Поэтому мне показалось важным, чтобы там, где я делаю существенные дополнения, правильные или нет, было ясно обозначено мое авторство. Это было сделано отчасти в форме вставок, взятых в квадратные скобки, и отчасти в форме «металогов», как именовал их Грегори. В течение почти сорока лет Грегори использовал разработанную им форму диалога «отца» и «дочери», задающей вечный вопрос «Папа, а почему?..» Вопросы и замечания вымышленной дочери помогали ему формулировать собственные мысли. В течение почти двадцати лет мы фактически работали вместе, иногда над письменными текстами, иногда в ходе публичных дискуссий или дискуссий в рамках конференций, а иногда за массивным дубовым столом в доме Бейтсонов, в спорах приближаясь к ясности. Созданный им вымышленный персонаж, первоначально содержавший лишь фрагменты наших отношений, рос и становился все менее вымышленным в двух отношениях: «дочь» все больше напоминала меня, а я перенимала ее стиль взаимодействия с Грегори.
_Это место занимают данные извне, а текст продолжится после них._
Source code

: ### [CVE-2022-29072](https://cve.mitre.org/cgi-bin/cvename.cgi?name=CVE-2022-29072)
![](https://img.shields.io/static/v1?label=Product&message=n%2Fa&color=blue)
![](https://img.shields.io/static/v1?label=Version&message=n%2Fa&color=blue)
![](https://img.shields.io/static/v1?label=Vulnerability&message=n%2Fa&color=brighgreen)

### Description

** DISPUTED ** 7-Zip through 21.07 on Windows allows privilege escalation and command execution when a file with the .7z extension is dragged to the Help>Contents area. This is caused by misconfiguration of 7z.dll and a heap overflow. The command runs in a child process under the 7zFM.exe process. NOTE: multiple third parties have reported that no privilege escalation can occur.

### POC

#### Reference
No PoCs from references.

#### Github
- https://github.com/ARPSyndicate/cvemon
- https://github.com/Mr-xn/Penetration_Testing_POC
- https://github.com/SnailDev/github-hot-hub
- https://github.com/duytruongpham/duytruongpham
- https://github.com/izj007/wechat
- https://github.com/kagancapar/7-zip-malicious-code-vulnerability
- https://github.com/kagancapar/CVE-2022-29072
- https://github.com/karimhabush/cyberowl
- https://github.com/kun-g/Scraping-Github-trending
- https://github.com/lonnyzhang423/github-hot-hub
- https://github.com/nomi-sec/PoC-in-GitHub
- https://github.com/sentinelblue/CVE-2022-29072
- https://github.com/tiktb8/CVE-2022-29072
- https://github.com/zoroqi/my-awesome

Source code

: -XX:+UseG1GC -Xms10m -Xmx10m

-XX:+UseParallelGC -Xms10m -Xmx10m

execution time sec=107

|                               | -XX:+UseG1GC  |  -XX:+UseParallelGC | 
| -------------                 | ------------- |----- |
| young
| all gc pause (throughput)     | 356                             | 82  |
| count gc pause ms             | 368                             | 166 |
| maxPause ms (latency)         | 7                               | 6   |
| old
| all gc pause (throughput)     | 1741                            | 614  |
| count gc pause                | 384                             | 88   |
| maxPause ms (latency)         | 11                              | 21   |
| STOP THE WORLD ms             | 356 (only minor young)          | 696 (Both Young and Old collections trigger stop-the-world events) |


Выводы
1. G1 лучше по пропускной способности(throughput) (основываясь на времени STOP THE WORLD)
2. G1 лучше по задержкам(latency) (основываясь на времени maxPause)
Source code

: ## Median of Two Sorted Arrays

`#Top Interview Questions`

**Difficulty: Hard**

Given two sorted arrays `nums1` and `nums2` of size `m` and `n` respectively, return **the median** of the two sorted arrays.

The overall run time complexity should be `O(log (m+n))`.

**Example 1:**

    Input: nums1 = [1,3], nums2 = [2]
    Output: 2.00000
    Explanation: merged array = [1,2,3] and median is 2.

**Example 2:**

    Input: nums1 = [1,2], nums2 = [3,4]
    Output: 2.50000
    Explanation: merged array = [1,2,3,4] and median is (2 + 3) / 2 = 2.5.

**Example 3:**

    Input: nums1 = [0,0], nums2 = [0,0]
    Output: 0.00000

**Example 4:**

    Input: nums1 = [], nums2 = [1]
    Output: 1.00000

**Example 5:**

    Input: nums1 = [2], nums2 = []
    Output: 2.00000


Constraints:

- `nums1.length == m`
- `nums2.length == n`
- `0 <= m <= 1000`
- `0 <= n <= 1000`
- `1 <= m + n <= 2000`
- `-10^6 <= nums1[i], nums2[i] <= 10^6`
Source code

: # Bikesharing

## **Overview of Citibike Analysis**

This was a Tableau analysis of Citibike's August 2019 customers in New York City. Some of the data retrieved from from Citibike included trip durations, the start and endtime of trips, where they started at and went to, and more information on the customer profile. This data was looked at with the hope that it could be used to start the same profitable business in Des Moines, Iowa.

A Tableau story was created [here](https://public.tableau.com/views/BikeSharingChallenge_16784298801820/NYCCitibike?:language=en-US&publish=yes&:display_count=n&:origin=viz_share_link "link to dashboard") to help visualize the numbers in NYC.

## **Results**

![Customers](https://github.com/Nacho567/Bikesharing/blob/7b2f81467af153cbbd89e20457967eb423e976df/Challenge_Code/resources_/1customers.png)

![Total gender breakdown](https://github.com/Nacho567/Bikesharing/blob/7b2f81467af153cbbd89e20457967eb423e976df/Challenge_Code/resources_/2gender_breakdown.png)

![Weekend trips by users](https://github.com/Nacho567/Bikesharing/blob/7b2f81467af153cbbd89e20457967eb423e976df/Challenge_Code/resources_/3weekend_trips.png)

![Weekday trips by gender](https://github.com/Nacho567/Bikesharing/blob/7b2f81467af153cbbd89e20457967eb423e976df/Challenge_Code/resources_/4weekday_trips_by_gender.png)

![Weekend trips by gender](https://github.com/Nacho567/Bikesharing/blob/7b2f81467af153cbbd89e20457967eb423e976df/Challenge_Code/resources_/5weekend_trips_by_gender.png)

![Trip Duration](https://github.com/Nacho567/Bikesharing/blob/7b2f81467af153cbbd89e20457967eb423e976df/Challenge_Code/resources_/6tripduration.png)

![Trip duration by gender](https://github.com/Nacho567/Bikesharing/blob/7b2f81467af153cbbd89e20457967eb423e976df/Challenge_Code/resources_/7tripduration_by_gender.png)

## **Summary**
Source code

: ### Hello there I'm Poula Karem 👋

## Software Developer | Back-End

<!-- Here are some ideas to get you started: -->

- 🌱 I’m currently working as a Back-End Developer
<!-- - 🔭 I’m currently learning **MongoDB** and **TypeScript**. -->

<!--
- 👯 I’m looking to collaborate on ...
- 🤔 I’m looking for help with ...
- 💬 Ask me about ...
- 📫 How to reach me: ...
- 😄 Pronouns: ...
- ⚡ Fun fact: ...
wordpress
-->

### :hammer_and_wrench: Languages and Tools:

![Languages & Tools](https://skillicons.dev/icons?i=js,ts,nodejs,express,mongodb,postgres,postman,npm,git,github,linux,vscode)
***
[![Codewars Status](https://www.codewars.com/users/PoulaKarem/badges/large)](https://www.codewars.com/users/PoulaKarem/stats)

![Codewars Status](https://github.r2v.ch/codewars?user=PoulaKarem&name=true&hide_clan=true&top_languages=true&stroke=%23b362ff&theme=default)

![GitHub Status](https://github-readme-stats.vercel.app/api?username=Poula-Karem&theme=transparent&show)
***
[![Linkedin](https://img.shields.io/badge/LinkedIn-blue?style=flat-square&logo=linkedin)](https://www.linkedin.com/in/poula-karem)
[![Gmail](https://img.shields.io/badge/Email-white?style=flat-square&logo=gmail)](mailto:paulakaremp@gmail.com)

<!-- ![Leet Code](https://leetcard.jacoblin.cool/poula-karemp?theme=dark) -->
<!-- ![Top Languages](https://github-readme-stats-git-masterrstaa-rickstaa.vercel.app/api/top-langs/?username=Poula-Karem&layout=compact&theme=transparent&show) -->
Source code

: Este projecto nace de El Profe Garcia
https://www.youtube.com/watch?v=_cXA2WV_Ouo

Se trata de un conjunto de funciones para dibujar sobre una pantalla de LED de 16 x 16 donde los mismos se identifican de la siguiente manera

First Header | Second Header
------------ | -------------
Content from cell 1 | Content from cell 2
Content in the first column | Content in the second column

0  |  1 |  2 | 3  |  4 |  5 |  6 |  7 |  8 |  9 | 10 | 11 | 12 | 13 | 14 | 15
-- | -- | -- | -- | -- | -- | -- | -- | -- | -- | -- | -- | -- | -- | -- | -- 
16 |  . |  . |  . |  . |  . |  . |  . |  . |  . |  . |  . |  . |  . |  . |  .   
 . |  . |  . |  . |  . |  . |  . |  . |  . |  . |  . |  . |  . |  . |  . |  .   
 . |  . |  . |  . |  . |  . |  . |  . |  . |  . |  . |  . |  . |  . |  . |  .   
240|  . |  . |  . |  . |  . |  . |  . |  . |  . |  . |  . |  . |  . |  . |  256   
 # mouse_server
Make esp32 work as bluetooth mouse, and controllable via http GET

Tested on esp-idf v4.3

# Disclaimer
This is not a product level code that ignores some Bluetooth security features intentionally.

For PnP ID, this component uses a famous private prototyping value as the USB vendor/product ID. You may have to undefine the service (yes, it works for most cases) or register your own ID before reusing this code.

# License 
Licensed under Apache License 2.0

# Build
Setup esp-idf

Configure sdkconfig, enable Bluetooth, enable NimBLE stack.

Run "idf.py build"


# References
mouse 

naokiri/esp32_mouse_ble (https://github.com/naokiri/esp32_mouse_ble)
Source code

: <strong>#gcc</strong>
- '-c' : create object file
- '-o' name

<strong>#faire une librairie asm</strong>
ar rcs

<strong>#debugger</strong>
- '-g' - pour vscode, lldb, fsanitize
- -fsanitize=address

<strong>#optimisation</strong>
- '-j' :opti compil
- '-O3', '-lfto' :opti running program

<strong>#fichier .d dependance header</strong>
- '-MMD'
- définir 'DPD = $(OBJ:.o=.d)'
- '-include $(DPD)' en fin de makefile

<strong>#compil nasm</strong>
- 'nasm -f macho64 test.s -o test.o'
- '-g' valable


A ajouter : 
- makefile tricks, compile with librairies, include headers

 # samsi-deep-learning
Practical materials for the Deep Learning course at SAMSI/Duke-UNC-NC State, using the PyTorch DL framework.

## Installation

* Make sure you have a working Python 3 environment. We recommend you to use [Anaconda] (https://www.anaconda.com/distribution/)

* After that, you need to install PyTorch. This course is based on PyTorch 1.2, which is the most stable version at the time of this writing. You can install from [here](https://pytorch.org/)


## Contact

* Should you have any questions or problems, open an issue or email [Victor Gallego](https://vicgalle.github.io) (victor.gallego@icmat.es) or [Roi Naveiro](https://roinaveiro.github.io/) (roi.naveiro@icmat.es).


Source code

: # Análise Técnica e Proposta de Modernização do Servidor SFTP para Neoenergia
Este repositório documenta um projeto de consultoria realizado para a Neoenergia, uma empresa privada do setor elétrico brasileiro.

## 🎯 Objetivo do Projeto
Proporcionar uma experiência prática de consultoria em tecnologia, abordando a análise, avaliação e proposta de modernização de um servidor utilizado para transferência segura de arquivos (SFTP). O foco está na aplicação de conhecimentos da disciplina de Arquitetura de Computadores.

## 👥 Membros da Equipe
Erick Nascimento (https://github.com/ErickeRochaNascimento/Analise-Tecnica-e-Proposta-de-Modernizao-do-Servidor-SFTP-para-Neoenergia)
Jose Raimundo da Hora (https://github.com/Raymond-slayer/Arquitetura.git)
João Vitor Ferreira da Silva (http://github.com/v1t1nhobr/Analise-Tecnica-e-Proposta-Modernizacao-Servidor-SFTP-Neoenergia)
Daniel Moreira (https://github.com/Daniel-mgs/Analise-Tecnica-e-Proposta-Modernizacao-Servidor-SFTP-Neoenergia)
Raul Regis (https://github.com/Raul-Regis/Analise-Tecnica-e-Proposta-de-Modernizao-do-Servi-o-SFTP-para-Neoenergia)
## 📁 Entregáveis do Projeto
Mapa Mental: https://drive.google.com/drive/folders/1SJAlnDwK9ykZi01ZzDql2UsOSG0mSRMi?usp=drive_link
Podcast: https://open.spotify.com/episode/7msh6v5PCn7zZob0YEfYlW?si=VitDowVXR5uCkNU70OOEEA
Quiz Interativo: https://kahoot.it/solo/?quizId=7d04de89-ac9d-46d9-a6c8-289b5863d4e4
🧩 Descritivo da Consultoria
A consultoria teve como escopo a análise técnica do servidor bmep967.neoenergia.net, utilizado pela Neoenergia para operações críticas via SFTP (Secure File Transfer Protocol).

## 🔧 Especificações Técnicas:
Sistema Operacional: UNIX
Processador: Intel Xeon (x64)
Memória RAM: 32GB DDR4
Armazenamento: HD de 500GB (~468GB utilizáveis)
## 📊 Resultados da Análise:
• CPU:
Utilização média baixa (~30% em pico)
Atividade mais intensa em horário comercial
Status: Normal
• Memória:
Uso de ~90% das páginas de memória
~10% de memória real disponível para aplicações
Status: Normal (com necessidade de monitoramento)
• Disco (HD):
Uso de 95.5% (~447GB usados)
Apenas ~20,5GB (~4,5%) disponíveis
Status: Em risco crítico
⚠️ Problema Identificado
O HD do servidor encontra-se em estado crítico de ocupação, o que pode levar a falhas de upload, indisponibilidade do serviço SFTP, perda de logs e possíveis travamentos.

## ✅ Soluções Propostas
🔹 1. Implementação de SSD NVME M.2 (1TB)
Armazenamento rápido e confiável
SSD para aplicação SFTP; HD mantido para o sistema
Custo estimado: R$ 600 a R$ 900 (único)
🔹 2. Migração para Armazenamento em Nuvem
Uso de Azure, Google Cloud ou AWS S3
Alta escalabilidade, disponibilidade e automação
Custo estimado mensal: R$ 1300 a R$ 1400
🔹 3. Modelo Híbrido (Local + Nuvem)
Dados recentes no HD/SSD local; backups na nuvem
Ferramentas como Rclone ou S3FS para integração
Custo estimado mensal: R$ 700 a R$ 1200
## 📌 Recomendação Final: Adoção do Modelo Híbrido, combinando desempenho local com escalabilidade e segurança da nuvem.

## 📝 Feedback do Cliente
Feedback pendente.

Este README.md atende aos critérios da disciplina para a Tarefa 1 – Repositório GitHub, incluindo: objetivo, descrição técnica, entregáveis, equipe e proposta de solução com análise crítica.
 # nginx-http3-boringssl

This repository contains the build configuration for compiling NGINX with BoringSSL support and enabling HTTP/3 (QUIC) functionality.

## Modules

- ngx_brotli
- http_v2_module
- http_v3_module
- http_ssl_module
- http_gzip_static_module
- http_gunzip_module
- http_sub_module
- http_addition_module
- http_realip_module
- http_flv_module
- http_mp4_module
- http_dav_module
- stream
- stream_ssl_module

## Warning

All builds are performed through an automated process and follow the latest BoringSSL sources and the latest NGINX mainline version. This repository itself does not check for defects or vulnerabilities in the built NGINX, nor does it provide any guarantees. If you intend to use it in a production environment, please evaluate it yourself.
Этот процесс был постепенным. Дилемма, с которой я столкнулась, решая, что делать с материалами, оставленными Грегори, отчасти состояла в том, что он никогда не соотносил своего творчества со мной. Он приписывал слова персонажу по имени «дочь», слова иногда подлинные, а иногда вымышленные, иногда правдоподобные, а иногда совершенно противоречащие всему, что я вообще могла сказать. Теперь мне нужно было работать с его незавершенной рукописью, руководствуясь своим собственным опытом работы с ним и моим пониманием вопроса. Высказывания, принадлежащие в моих металогах «отцу», Грегори иногда делал в других обстоятельствах, например, это были его любимые истории. Однако они никогда не произносились в ходе бесед, как это представлено здесь. Они настолько же реальны и настолько же вымышлены, как и собственные металоги Грегори. Как и Грегори, я нахожу эту форму достаточно полезной и достаточно гибкой, чтобы не слишком строго соблюдать то его исходное требование, что каждый металог своей формой должен иллюстрировать собственный предмет. Однако, в отличие от его металогов, металоги данной книги не задуманы как самостоятельные эссе. Тем не менее важно подчеркнуть, что отношения отец – дочь остаются весьма точным средством передачи того, что хотел сказать Грегори, поскольку напоминают нам, что беседа постоянно движется между интеллектом и эмоциями, всегда имеет дело с отношениями и коммуникацией как внутри, так и между системами. Что еще важнее, металоги содержат комментарии и вопросы, которые я бы подняла, если бы мы работали над этой рукописью вместе. А также то, что, по моему мнению, Грегори ответил бы. В металогах, находящихся ближе к концу книги, я позволила себе выйти из детской роли и стала говорить как взрослый человек. Все главы книги имеют метки «ГБ» или «МКБ», однако это нужно понимать очень условно, скорее как «в основном ГБ» или «в основном МКБ».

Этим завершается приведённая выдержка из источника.